But Clinton's successor, George Bush, took a more hostile position towards the court. Not only did the Bush administration suspend Clinton's signature, but it also negotiated agreements with more than 100 countries, aimed at preventing the surrender of US personnel to the ICC.
Since assuming the US presidency at the start of 2008, Barack Obama has fostered a policy of cautious engagement with the court.
Last November, the US participated for the first time in the annual meeting of ICC member states, the Assembly of States Parties, ASP. It also announced that it would send a delegation to the ICC review conference in Kampala, which seemed to signal a departure from the policy of previous administrations.
Although the ICC has welcomed the thawing of relations with the US, it remains to be seen the extent to which such engagement will turn into active cooperation with the court.
The ICC has made it clear that it would like the US to cooperate with future investigations, by sharing information and surrendering suspects that may be living within its borders.
This may signal a new era of cooperation. Although Washington remains unwilling to sign up to the ICC for the time being, the conviction that its goals are broadly in line with those of the ICC could lead to greater collaboration in future cases.
CRIMES OF AGGRESION
But one of the main obstacles to closer cooperation is the controversy around crimes of aggression - one of the main items on the agenda of the Kampala review conference. At issue is whether the ICC should prosecute such offences.
The Rome Statute says that the ICC should do so, but since member states have not been able to agree on a definition, the ICC's mandate does not extend to prosecuting the crime for the time being.

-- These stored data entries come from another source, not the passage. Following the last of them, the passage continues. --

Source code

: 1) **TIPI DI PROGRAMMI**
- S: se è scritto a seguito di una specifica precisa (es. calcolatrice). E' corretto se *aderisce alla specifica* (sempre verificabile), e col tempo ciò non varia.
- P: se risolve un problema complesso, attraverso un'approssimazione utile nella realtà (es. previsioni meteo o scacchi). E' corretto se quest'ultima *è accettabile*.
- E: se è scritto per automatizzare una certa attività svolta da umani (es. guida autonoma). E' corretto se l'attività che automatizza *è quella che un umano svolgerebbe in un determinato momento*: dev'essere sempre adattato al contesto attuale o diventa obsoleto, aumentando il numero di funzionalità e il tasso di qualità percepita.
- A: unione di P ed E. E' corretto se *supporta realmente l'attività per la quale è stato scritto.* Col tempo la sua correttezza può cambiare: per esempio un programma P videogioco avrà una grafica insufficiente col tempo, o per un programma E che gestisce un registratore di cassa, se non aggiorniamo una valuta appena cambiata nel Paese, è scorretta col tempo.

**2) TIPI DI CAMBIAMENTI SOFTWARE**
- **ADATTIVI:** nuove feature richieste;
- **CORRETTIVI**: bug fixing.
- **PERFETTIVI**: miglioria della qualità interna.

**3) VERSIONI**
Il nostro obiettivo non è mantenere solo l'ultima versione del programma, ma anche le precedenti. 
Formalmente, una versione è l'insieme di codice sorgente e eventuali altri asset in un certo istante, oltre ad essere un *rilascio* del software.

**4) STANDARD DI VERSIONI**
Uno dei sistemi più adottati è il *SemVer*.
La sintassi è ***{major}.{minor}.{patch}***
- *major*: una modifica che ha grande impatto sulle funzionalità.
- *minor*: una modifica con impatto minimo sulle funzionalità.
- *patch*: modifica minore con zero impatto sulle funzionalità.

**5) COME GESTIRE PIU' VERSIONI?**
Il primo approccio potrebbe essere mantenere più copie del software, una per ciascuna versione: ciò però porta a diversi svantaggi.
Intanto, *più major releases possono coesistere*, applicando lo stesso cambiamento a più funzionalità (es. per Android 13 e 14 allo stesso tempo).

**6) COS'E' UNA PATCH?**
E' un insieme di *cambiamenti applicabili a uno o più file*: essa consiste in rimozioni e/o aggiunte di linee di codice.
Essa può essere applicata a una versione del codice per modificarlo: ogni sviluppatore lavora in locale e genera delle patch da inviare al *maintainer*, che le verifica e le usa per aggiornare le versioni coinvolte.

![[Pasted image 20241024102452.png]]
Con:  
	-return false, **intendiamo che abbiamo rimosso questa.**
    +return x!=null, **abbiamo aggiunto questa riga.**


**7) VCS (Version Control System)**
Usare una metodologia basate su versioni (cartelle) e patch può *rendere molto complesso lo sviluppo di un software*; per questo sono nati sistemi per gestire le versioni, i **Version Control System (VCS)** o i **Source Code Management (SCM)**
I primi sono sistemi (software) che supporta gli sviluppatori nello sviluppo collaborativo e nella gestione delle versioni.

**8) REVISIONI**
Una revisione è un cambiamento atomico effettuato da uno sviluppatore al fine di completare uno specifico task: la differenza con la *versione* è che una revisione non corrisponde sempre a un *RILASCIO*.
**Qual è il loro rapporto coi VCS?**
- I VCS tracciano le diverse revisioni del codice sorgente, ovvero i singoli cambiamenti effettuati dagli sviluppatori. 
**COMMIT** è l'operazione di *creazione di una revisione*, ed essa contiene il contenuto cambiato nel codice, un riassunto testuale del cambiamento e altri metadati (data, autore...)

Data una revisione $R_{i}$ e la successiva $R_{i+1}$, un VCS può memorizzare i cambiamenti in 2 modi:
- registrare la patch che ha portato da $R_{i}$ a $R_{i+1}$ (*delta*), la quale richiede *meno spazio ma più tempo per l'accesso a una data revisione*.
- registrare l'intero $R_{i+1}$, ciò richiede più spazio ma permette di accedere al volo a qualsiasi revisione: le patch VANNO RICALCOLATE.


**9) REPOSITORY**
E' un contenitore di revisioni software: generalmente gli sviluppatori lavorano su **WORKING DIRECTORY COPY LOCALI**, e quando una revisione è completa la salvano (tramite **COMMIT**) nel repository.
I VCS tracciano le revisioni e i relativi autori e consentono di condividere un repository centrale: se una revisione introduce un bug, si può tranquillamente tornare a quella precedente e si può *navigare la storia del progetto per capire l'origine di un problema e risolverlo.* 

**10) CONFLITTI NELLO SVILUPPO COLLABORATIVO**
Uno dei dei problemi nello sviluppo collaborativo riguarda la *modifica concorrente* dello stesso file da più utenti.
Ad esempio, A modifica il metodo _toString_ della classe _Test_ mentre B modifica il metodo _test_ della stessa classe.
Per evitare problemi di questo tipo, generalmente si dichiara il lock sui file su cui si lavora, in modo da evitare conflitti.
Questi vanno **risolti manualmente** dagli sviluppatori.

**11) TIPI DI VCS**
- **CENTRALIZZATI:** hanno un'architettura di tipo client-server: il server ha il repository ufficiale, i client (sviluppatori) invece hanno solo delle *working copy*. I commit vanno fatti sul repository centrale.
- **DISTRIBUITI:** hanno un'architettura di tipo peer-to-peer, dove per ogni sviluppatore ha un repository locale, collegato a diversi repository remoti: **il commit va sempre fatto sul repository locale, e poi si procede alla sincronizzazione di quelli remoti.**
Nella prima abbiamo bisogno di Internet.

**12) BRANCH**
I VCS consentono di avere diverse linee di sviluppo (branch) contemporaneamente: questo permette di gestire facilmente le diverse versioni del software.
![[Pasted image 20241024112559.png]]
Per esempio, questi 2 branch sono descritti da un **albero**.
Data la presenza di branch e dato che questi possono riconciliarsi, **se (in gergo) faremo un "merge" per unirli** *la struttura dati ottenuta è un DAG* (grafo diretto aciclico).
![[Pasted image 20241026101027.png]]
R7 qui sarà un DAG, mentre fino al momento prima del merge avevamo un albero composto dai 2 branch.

The ASP has now drafted a definition for crimes of aggression, which it hopes can be adopted in Kampala. Under the terms of the definition, political leaders could be held accountable for directing the use of armed force against another state in contravention of the UN charter.
But divisions remain over the question of when the ICC can exercise its jurisdiction over crimes of aggression, and whether it needs a referral by the Security Council in order to do so, which some member states fear could politicise the process.
Many people in Washington are alarmed at the agreed definition, not least because certain action recently undertaken by the US - including the 2003 invasion of Iraq - could come under the new definition.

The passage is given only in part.